RUN cover

Backerkit Tabletop Alert: ‘RUN’

Crosspost Gaming Kickstarter Reviews Tabletop Games

You’re on the run—gotta hit your stashes, and then make it to the safe-house before that dispatcher tracks you down!

What Is RUN?

RUN is a hidden movement game for 2 players, ages 14 and up, and takes about 30 minutes to play. It’s currently seeking funding on Backerkit, with a pledge level of $33 for a copy of the game. The game has a theme of a character running from (presumably) law enforcement, but the story isn’t very detailed; I think you could play with kids younger than 14 but it’s definitely the sort of game where being able to read the other player gives you an advantage. (Note that the Backerkit campaign also includes a new edition of another cat-and-mouse title from Fowers Games, Fugitive; you can pledge for both games together for $50.)

RUN was designed by Moritz Dressler and published by Fowers Games, with illustrations by Ryan Goldsberry.

New to Backerkit? Check out our crowdfunding primer.

RUN components
RUN components. (Prototype shown) Photo: Jonathan H. Liu

RUN Components

Note: My review is based on a prototype copy, so it is subject to change and may not reflect final component quality. Components may be added or upgraded based on stretch goals.

Here’s what currently comes in the box:

  • 2 Custom Screens
  • 2 Double-sided maps (4 playable maps)
  • Rank board
  • 6 Rank cards
  • Runner figure
  • Runner action board
  • Runner status tile
  • 14 Runner action tokens
  • 4 Gadget tokens
  • Dispatch helicopter figure
  • 5 Dispatch action cards
  • 24 Dispatch tracking disks
  • 8 Dispatch backup cards
  • 8 Backup punchboard tokens
  • Evidence board
  • Dry erase marker
RUN maps
The game will come with two double-sided maps. (Prototype shown) Photo: Jonathan H. Liu

My version of the game was a prototype, so it was a mix of finished artwork and placeholder artwork, with a lot of substitutes for final components. (You may notice that we used a Totoro meeple as our Runner.) The artwork in the finished game will be by Ryan Goldsberry, who illustrated other Fowers Games titles like Fugitive and Burgle Bros, and I’ve always liked this fun, retro style that gives off Ocean’s Eleven vibes. In Run, there will be player screens that show a city skyline (similar to the box cover), and the map itself is a top-down view of a city with a few fun details sprinkled throughout.

RUN player screen
The player screens have a player aid to remind you what both players can do. (Prototype shown) Photo: Jonathan H. Liu

The Runner’s action tokens fit into the dual-layered action board, and as they’re spent they also slot into the evidence board, which has some dry-erase sections for the Dispatcher to take notes. There are various tokens that are placed on the map, so they’re fairly small to fit onto the allocated spaces.

How to Play RUN

You can download a draft of the rulebook here. There will be a print and play to try, made available on September 1.

The Goal

The Runner is trying to reach 3 stashes and then make it to a safe-house. The Dispatcher is trying to hit the Runner twice before then.

RUN setup
Setup (Runner on left, Dispatcher on right). Image: Fowers Games


Give each player a map and a screen (be sure each player is using the same map).

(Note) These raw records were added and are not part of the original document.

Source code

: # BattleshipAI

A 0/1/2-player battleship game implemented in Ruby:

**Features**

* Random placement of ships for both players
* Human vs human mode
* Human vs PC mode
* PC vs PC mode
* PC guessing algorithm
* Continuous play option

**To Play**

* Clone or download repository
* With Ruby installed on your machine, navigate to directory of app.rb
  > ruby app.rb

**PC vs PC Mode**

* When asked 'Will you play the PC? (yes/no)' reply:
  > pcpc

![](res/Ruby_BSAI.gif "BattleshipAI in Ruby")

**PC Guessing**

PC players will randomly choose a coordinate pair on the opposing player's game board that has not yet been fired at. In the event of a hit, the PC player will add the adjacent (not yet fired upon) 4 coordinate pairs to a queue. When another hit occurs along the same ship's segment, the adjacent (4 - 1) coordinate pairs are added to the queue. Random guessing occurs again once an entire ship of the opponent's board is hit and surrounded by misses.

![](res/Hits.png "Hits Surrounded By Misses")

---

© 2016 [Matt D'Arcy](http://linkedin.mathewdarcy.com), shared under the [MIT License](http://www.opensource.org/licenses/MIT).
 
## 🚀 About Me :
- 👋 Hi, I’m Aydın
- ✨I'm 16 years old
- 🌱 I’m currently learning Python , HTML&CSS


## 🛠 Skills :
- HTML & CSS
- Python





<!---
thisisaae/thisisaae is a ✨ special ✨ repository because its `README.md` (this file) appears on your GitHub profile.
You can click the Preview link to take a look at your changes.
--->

When you first play the game, you start at Rank 1, and you work your way up when you win the requisite number of games (tracked on the rank board). Each player takes the appropriate rank card, which may have additional setup instructions or rules. For instance, at Rank 1 the Runner gets a diagonal joker action tile, and the Dispatcher gets to add two surveillance vans to the board.

The Dispatcher takes the helicopter figure, dispatch action cards, backup cards matching their current rank, and evidence board. The helicopter starts on the helipad space. Shuffle the backup cards and draw 1—the number at the top indicates the Runner’s starting location on the map. Then reshuffle the backup cards.

RUN - runner board
Set up and ready to run. (Prototype shown) Photo: Jonathan H. Liu

The Runner takes the runner figure and the action board filled with the action tokens, as well as the status tile set to the “Start” side. Make sure the action board is behind the screen so the Dispatcher cannot see it. Shuffle the gadget tokens and place one face-down on each stash location. Place your figure on the starting location designated by the Dispatcher.


At the start of the game, the Runner will take two consecutive turns. The first time the Runner is hit by the Dispatcher, they flip the status tile over to the “Hit” side and take another two turns in a row.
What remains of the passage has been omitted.